Coenagrion puella similar species
1 / 3
Photos: Simon Linington
Coenagrion puella similar species
2 / 3
Photos: David Sadler
Coenagrion puella similar species
3 / 3
Photos: David Sadler

Similar species
Males. Leaving aside Southern and Dainty Damselflies (which have never been recorded but which may one day be found colonising Sussex) confusion is only really likely with Common Blue Damselfly, Variable Damselfly, and just possibly Blue-tailed Damselfly. The latter although similar in some respects to the Azure on the thorax has a blackish abdomen with a clear blue band near the tip and bicoloured (instead of uniformly dark) wing spots or pterostigma, so can quickly be ruled out.

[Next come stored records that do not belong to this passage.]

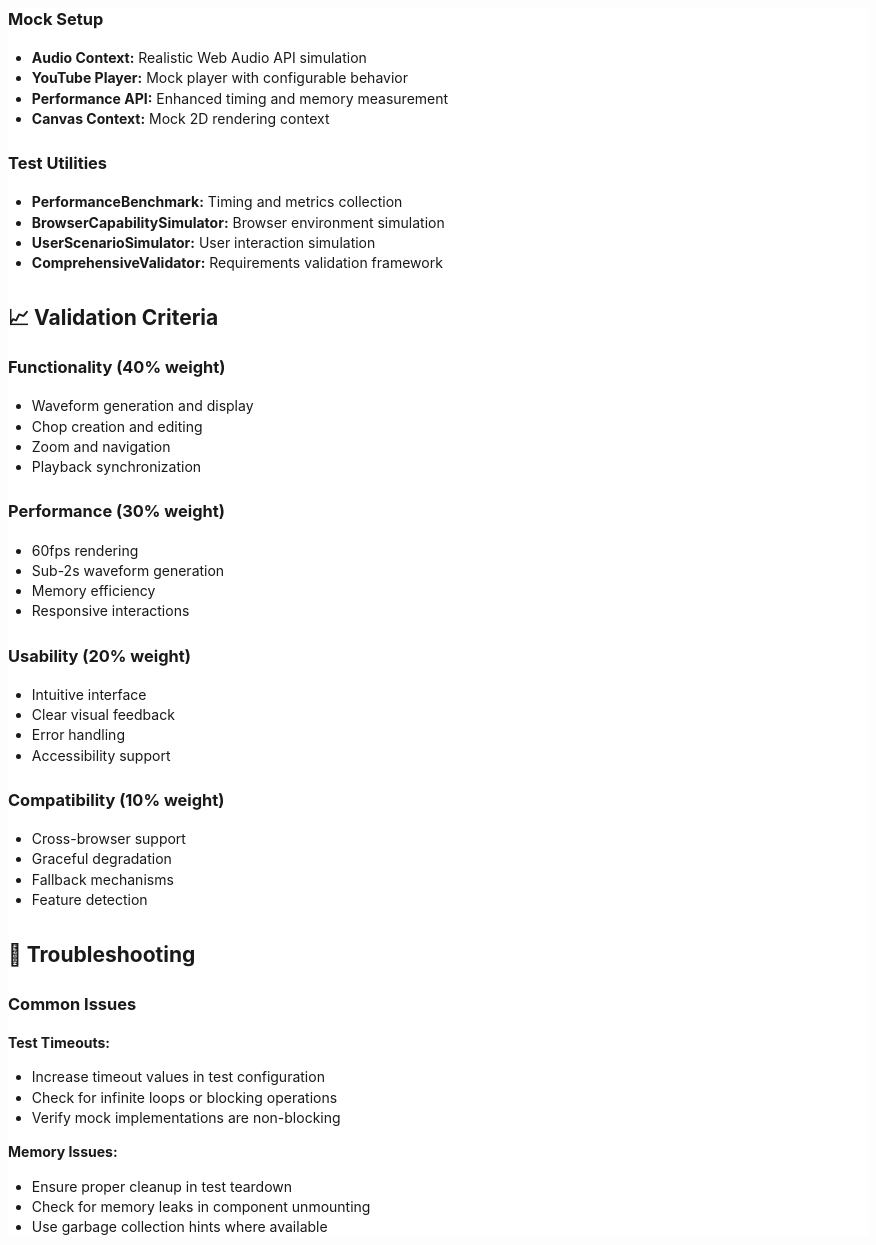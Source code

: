 ### Mock Setup
- **Audio Context:** Realistic Web Audio API simulation
- **YouTube Player:** Mock player with configurable behavior
- **Performance API:** Enhanced timing and memory measurement
- **Canvas Context:** Mock 2D rendering context

### Test Utilities
- **PerformanceBenchmark:** Timing and metrics collection
- **BrowserCapabilitySimulator:** Browser environment simulation
- **UserScenarioSimulator:** User interaction simulation
- **ComprehensiveValidator:** Requirements validation framework

## 📈 Validation Criteria

### Functionality (40% weight)
- Waveform generation and display
- Chop creation and editing
- Zoom and navigation
- Playback synchronization

### Performance (30% weight)
- 60fps rendering
- Sub-2s waveform generation
- Memory efficiency
- Responsive interactions

### Usability (20% weight)
- Intuitive interface
- Clear visual feedback
- Error handling
- Accessibility support

### Compatibility (10% weight)
- Cross-browser support
- Graceful degradation
- Fallback mechanisms
- Feature detection

## 🔧 Troubleshooting

### Common Issues

**Test Timeouts:**
- Increase timeout values in test configuration
- Check for infinite loops or blocking operations
- Verify mock implementations are non-blocking

**Memory Issues:**
- Ensure proper cleanup in test teardown
- Check for memory leaks in component unmounting
- Use garbage collection hints where available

Separating Azure, Common Blue and Variable Damselflies is relatively straightforward with a bit of care (see also the photographic comparison). Three features are important in identification:
 (a) The thorax. If the antehumeral blue stripes are thick and fill more than half the thorax it is a Common Blue, thin stripes indicate Azure while broken lines (exclamation marks) indicate Variable. Azure has a small dark spur marking on the side of the thorax which is absent in the Common Blue. Variable tends to be a slightly deeper blue coloration compared to the other two species.
 (b) Abdominal segment 2 (just behind the thorax). Common Blue Damselfly has a black club- or mushroom-shaped mark, Azure has a ‘U’-shaped one while Variable has one shaped like a goblet or wine-glass.
 (c) Abdominal segments 8 & 9 (at the ‘tail end’). Common Blue has totally blue segments. Azure has a small amount of black (a bit like a ‘bow tie’) on segment 9 and Variable has a large amount of black filling most of the segment 9 (shaped a bit like a ‘bat’).

Females. These are trickier to identify than the males (see also photographic comparison). Obviously, any accompanying males will aid identification. Female Azure Damselflies can be found in a variety of colours including green and blue. The range of species with which female Azure Damselflies might be confused include the Common Blue Damselfly and Variable Damselfly but extends to female Blue-tailed Damselfly, Red-eyed Damselfly, Small Red-eyed Damselfly and, at a push, the black (melanotum) form of the Large Red Damselfly (though the latter has reddish eyes and should be fairly easily discounted). Female Blue-tailed Damselflies occur in several forms but nearly all have blue or an indication of some colour on segment 8 of an otherwise dark abdomen (upper surface). The female Red-eyed Damselfly appears quite greenish and has very short pale antehumeral stripes on top of the thorax. It tends to have brownish eyes. The female Small Red-eyed has complete pale antehumeral stripes and a paler eye colour than the female Red-eyed. It can best be distinguished from females of Azure, Common Blue and Variable Damselflies by the absence of pale spots behind the eyes (post-ocular spots). Separating the females of Azure from Common Blue is best done by reference to the markings on the thorax much as in males. A very close view or photo should reveal that the female Common Blue has a small spine below abdominal segment 8 that is absent in Azure and other similar species. The black markings at the top of the abdomen (segment 2) tend to differ between Azure, Common Blue and Variable. All are a bit thistle-head-like with Variable the broadest. However, there is some variation. The female Variable Damselflies often have a marked amount of bright blue patterning along the abdomen though this feature is shared with some Azure Damselflies and really the only safe identification is the shape of the rear edge of the plate (the pronotum) behind the head. The Variable has a distinctly three-lobed edge whereas in Azure the lobes are much less pronounced.

Young (teneral) insects of these species have a washed-out colour that can pose identification problems but the underlying patterns such as width of the antehumeral stripes can normally be discerned.

Habitat is an additional helpful pointer. Common Blue Damselflies tend to frequent larger lakes whereas Azure Damselflies are very much at home on small garden ponds. Variable is much more selective, requiring dense vegetation such as that at the edge of wet ditches and it is significantly more restricted in distribution.